Why best practices won't fix federal IT

By the time you document a best practice, the problem, event, process or solution will have changed, writes consultant Dennis McDonald, who offers a readily available alternative.

Dennis D. McDonald is an independent management consultant in Alexandria, Va.

In December 2010, federal CIO Vivek Kundra released an ambitious "25-Point Implementation Plan to Reform Federal Information Technology Management." No. 10 on that list is: "Launch a best practices collaboration platform."

As Kundra explains: "Within six months, the federal CIO Council will develop a collaboration portal to exchange best practices, case studies, and allow for real-time problem solving. To institutionalize this best practice sharing, agency [program managers] will submit post-implementation reviews of their major program deliveries to the portal. These reviews will populate a searchable database of synthesized and codified program management best practices that all PMs can access."

Of those three proposed elements, I put my money on real-time problem-solving as having the best short-term potential for improving IT. Documenting best practices would be a waste of time and money.

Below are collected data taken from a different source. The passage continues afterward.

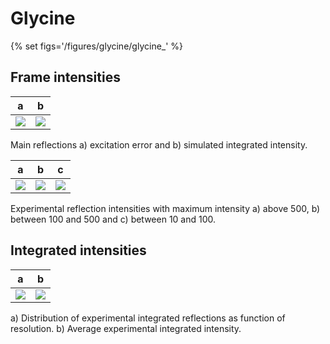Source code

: # Glycine
{% set figs='/figures/glycine/glycine_' %}


## Frame intensities

a  | b  
-- | --
[![]({{figs}}theta_Sw.svg)]({{figs}}theta_Sw.svg) |  [![]({{figs}}Iint.svg)]({{figs}}Iint.svg)

Main reflections a) excitation error and b) simulated integrated intensity.

a  | b  | c
-- | -- | --
[![]({{figs}}Iframe500.svg)]({{figs}}Iframe500.svg) |  [![]({{figs}}Iframe100.svg)]({{figs}}Iframe100.svg) | [![]({{figs}}Iframe10.svg)]({{figs}}Iframe10.svg)

Experimental reflection intensities with maximum intensity a) above 500, b) between 100 and 500 and c) between 10 and 100.


## Integrated intensities

a  | b
-- | --
[![]({{figs}}Ihkl.svg)]({{figs}}Ihkl.svg) |   [![]({{figs}}Iavg.svg)]({{figs}}Iavg.svg)

a) Distribution of experimental integrated reflections as function of resolution.
b) Average experimental integrated intensity.
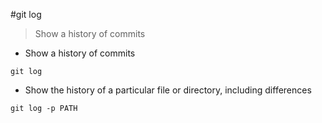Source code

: #git log

>Show a history of commits

- Show a history of commits

`git log`

- Show the history of a particular file or directory, including differences

`git log -p PATH`

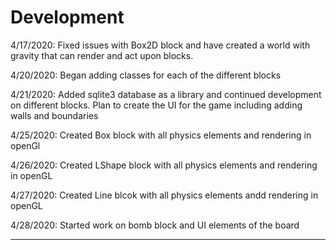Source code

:# Development
<p>4/17/2020: Fixed issues with Box2D block and have created a world with gravity that can render and act upon blocks.</p>
<p> 4/20/2020: Began adding classes for each of the different blocks<p>
<p> 4/21/2020: Added sqlite3 database as a library and continued development on different blocks. Plan to create the UI 
for the game including adding walls and boundaries <p>
<p>4/25/2020: Created Box block with all physics elements and rendering in openGl</p>
<p>4/26/2020: Created LShape block with all physics elements and rendering in openGL</p>
<p>4/27/2020: Created Line blcok with all physics elements andd rendering in openGL</p>
<p>4/28/2020: Started work on bomb block and UI elements of the board</p>

---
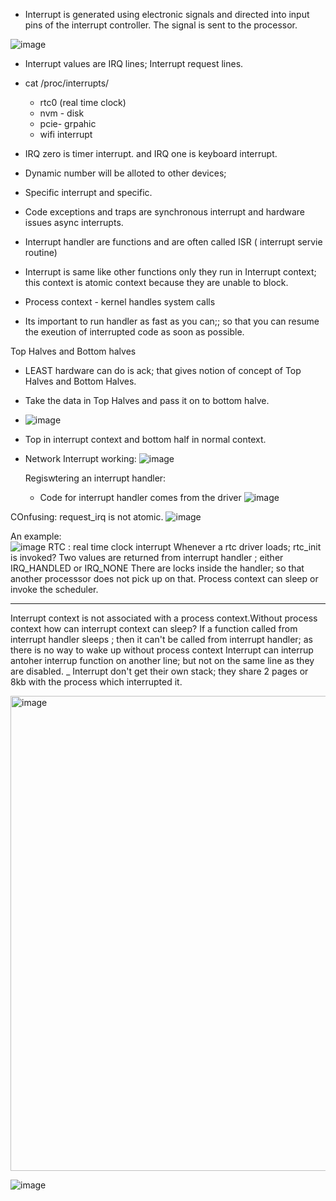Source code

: - Interrupt is generated using electronic signals and directed into input pins of the interrupt controller. The signal is sent to the processor.

![image](https://github.com/user-attachments/assets/3374853e-b8a1-463f-80c8-0a3179147a5a)

- Interrupt values are IRQ lines; Interrupt request lines.

- cat /proc/interrupts/
   - rtc0 (real time clock)
   - nvm - disk
   - pcie- grpahic
   - wifi interrupt
- IRQ zero is timer interrupt. and IRQ one is keyboard interrupt.
- Dynamic number will be alloted to other devices;
- Specific interrupt and specific.

- Code exceptions and traps are synchronous interrupt and hardware issues async interrupts.
- Interrupt handler are functions and are often called ISR ( interrupt servie routine)
- Interrupt is same like other functions only they run in Interrupt context; this context is atomic context because they are unable to block. 
- Process context  - kernel handles system calls
- Its important to run handler as fast as you can;; so that you can resume the exeution of interrupted code as soon as possible.

Top Halves and Bottom halves
- LEAST hardware can do is ack; that gives notion of concept of Top Halves and Bottom Halves.
- Take the data in Top Halves and pass it on to bottom halve.
- ![image](https://github.com/user-attachments/assets/1b2c2777-f40b-4287-8cf9-2997c1dc5969)
- Top in interrupt context and bottom half in normal context.
- Network Interrupt working:
   ![image](https://github.com/user-attachments/assets/589c2c00-7289-47b8-9b8f-a11146e25f7e)


  Regiswtering an interrupt handler:
  - Code for interrupt handler comes from the driver
![image](https://github.com/user-attachments/assets/aec4f00e-116f-4e08-b176-aa71874a2cc7)

COnfusing:
request_irq is not atomic.
![image](https://github.com/user-attachments/assets/ace9317e-3788-4bf1-9643-7ef5f738b0f1)





An example:  
![image](https://github.com/user-attachments/assets/aebb2e2c-ec24-4813-9e0a-b97236f9950e)
RTC : real time clock interrupt
Whenever a rtc driver loads; rtc_init is invoked?
Two values are returned from interrupt handler ; either IRQ_HANDLED or IRQ_NONE
There are locks inside the handler; so that another processsor does not pick up on that.
Process context can sleep or invoke the scheduler.

-----------------

Interrupt context is not associated with a process context.Without process context how can interrupt context can sleep?
If a function called from interrupt handler sleeps ; then it can't be called from interrupt handler; as there is no way to wake up without process context
Interrupt can interrup antoher interrup function on another line; but not on the same line as they are disabled.
_ Interrupt don't get their own stack; they share 2 pages or 8kb with the process which interrupted it.

<img width="760" alt="image" src="https://github.com/user-attachments/assets/26ed0260-c9f1-4ca6-828a-3cde3b229178" />

![image](https://github.com/user-attachments/assets/87e14aad-6f9e-4ab1-8705-f8a06066d9df)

The reason is simple. By the time you document a best practice — assuming you can convince time-pressed employees to document completed projects and their effects — the problem, event, process or solution will have changed. Yes, the resulting archive might have training, education and planning value. But will it really contribute to solving a serious existing problem, such as how best to use technology to provide more services with fewer resources?

A more attainable short-term goal would be to make the expertise of knowledgeable people discoverable and available — regardless of where, organizationally, that expertise resides. After all, when you have a problem, wouldn't it be better if you could identify an experienced expert and contact him or her directly rather than search through a database of outdated documents?

My career has included many projects that involved building electronic documentation and retrieval systems. But times have changed. In recent years, we've seen a rapid growth in the availability of cloud-based IT services, along with the rising use of social networking services, such as Facebook and Twitter. When adapted to satisfy security and privacy requirements, such systems can greatly simplify making and managing relationships and using them to exchange information in near-real time.

The speed with which information can now be exchanged through established relationships, even those as lightweight as a Facebook friend, far exceeds what's possible through constructing, maintaining and using a formally structured database that references past experience. The beneficial aspects of social networks could, to some extent, replace some of our old-fashioned ideas about the need for centralized, highly structured, and expensive knowledge and document management systems.

The power of professional networking over our old systems is the difference between talking with an expert and finding a document that expert wrote six months ago.

However, for such networking to take place in the context of federal IT operations, serious barriers will need to be confronted and dismantled. It’s still common to encounter resistance to doing things in new ways or consulting people from outside one’s office, agency or program.

Those barriers are not trivial, and you'll often find passionate explanations for why they exist. But, as the song says, the times they are a-changing, and the Deficit Monster is demanding that we cut government spending while doing more.

We should start by making it easier for federal employees to take advantage of technology-enabled systems that facilitate collaboration, sharing and problem solving.